Tuesday, May 20, 2025

Book Review: "The Controversial Thomas More"

As I commented before, this is an important book about Saint Thomas More--whose martyrdom took place 490 years ago this July 6 and whose canonization 90 years ago on May 19 (the day I'm writing this review)--because Curtright wants to adjust our view of More's last months in the Tower of London. Although I haven't read it, I can see that this volume is in continuity with another of Curtright's books, The One Thomas More in which he finds the unity among the usually applied divisions in More's life: "Thomas More" the humanist. "Sir Thomas More" the statesman. "Saint Thomas More" the martyr."  
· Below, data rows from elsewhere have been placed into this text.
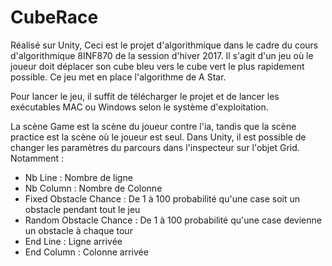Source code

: # CubeRace

Réalisé sur Unity,
Ceci est le projet d'algorithmique dans le cadre du cours d'algorithmique 8INF870 de la session d'hiver 2017.
Il s'agit d'un jeu où le joueur doit déplacer son cube bleu vers le cube vert le plus rapidement possible.
Ce jeu met en place l'algorithme de A Star.

Pour lancer le jeu, il suffit de télécharger le projet et de lancer les exécutables MAC ou Windows selon le système d'exploitation.

La scène Game est la scène du joueur contre l'ia, tandis que la scène practice est la scène où le joueur est seul.
Dans Unity, il est possible de changer les paramètres du parcours dans l'inspecteur sur l'objet Grid. Notamment :
- Nb Line : Nombre de ligne
- Nb Column : Nombre de Colonne
- Fixed Obstacle Chance : De 1 à 100 probabilité qu'une case soit un obstacle pendant tout le jeu
- Random Obstacle Chance : De 1 à 100 probabilité qu'une case devienne un obstacle à chaque tour
- End Line : Ligne arrivée
- End Column : Colonne arrivée
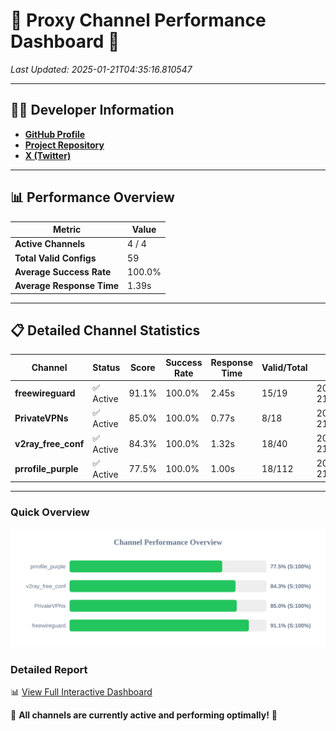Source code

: # 🌟 Proxy Channel Performance Dashboard 🌟

_Last Updated: 2025-01-21T04:35:16.810547_

---

## 👩‍💻 Developer Information

- **[GitHub Profile](https://github.com/4n0nymou3)**  
- **[Project Repository](https://github.com/4n0nymou3/multi-proxy-config-fetcher)**  
- **[X (Twitter)](https://x.com/4n0nymou3)**  

---

## 📊 Performance Overview

| Metric                | Value       |
|-----------------------|-------------|
| **Active Channels**   | 4 / 4       |
| **Total Valid Configs** | 59          |
| **Average Success Rate** | 100.0%      |
| **Average Response Time** | 1.39s       |

---

## 📋 Detailed Channel Statistics

| Channel          | Status     | Score  | Success Rate | Response Time | Valid/Total | Last Success               |
|------------------|------------|--------|--------------|---------------|-------------|----------------------------|
| **freewireguard**  | ✅ Active  | 91.1%  | 100.0% | 2.45s         | 15/19       | 2025-01-21T04:35:16.808615 |
| **PrivateVPNs**  | ✅ Active  | 85.0%  | 100.0% | 0.77s         | 8/18       | 2025-01-21T04:35:14.328719 |
| **v2ray_free_conf**  | ✅ Active  | 84.3%  | 100.0% | 1.32s         | 18/40       | 2025-01-21T04:35:13.520905 |
| **prrofile_purple**  | ✅ Active  | 77.5%  | 100.0% | 1.00s         | 18/112       | 2025-01-21T04:35:12.168681 |

---

### Quick Overview
<div align="center">
  <a href="https://raw.githubusercontent.com/nullluser/NullRepo/refs/heads/main/assets/channel_stats_chart.svg">
    <img src="https://raw.githubusercontent.com/nullluser/NullRepo/refs/heads/main/assets/channel_stats_chart.svg" alt="Source Performance Statistics" width="800">
  </a>
</div>

### Detailed Report
📊 [View Full Interactive Dashboard](https://htmlpreview.github.io/?https://github.com/nullluser/NullRepo/blob/main/assets/performance_report.html)

🎉 **All channels are currently active and performing optimally!** 🎉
In this book it's Thomas More the Humanist; Thomas More the Controversialist; Thomas More the Devotional writer: and through his analysis of the "Tower Works" Curtright argues for continuity: More writes as humanist, using classic Ciceronian and Erasmian methods and forms, rhetorical and literary, throughout these Tower Works. He continues to engage the crisis of England, through its monarch and parliament, separating itself from the universal Catholic Church by denying the primacy of the pope, at the same time that he comforts his family and prepares himself for death and martyrdom with meditation on the Agony in the Garden in De Tristitia Christi.

First, in chapter one, "The Creation of More's Tower Works", Curtright deals with how the More family and friends, Roper, Rastell, and Harpsfield framed More's last months in their biographies and crucially, how Rastell edited the Tower Works for the Catholic audience in England during Mary I's reign. He argues that these presentations have been very influential in the biographies and studies of More in the last century, and in the publication of the collected works by Yale University Press. One crucial issue is how Rastell conflated a work More wrote before he was taken to the Tower of London with one he did write during his imprisonment: A Treatise upon the Passion of Christ Reconsidered and De Tristitia Christi.

The former work is the subject of chapter two, "A Treatise upon the Passion of Christ Reconsidered, 1534" as Curtright untangles the circumstances of its composition while More was still at home in Chelsea--and how he continues the theme of defending the Catholic doctrine of the Real Presence of Jesus in the Blessed Sacrament against the Sacramentarians of the time. More upholds the Scholastic explanation of Accidents and Substance in his own terms against Tyndale's view that what mattered was the recipient's belief, not the mysterious reality of the impassible being passable. 

In chapter three, Curtright examines "The (Auto) Biographical More and "A Dialogue of Comfort Against Tribulation," 1534-1535. He posits that More writes this to prepare his family for what he and they and Catholic believers in England are facing, that is "A Dialogue of MORE Against Tribulation". Applying Ciceronian rhetoric tropes, "Deliberative Discourse" arguing for preparing and being willing to do the honorable thing in spite of the dangers faced, More is the uncle Anthony helping his nephew Vincent (Margaret and others) to endure pain and even death to be faithful and true. Thus, he's preparing Margaret for faithful resistance to the "Henrician schism" to come. (p. 77)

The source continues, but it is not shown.